One key point is the system must somehow detect both the maximum bandwidth through the bottleneck link, and the average round trip time (RTT, or RTO). This is not as simple as might seem, because the presence of congestion on the link prevents them from being measured at the same time. The following figure illustrates.
If the link is not full enough to cause packets to be queued, the sender is not transmitting packets as quickly as the bottleneck link can forward them. This means the sender is not transmitting at the highest possible bandwidth. On the other hand, if the sender is sending fast enough to cause packets to be queued at the bottleneck link, then the RTT cannot be measured, as the time spent in the queue causes the RTT to be miscalculated.

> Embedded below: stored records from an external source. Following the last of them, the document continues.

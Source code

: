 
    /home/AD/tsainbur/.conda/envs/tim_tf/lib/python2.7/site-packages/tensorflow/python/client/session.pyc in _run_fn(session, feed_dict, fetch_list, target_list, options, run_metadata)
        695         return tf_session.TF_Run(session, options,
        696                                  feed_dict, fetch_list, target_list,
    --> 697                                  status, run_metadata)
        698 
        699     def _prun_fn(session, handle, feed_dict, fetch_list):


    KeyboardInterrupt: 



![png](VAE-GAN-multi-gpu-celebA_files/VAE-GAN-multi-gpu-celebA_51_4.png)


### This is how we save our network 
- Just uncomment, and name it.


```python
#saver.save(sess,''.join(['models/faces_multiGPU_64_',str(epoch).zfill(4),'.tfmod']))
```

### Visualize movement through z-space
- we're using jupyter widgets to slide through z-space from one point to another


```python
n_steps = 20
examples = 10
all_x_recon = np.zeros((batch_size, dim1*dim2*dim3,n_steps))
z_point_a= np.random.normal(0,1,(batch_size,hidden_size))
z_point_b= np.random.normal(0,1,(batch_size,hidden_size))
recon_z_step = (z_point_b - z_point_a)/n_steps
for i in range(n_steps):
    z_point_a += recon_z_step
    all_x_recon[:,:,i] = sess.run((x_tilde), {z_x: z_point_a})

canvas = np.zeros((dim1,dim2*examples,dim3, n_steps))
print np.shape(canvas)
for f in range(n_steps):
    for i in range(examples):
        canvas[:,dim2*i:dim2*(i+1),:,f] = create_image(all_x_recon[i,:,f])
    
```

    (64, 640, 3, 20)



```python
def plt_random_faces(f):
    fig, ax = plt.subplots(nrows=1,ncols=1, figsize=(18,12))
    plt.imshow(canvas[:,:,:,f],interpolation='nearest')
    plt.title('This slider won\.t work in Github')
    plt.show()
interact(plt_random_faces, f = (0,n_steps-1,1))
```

The solution the BBR system described is to transmit packets at a fairly low rate to determine the RTT. The RTT can most accurately be measured by determining when it increases; this is the point where a queue of packets is starting to build up at the bottelneck link. The rate of transmission at the point where the RTT starts increasing is the maximum bandwidth at the bottleneck link. In order to measure the RTT and the bandwidth at the bottleneck link, the system periodically increases the transmit rate, then decreases it once the RTT increases, dropping it slightly below the just discovered maximum bandwidth in order to drain the queues back off.
This kind of system does not require the addition of new information, but only “better use” of the information already available in the processing of stream based transport protocols, like TCP.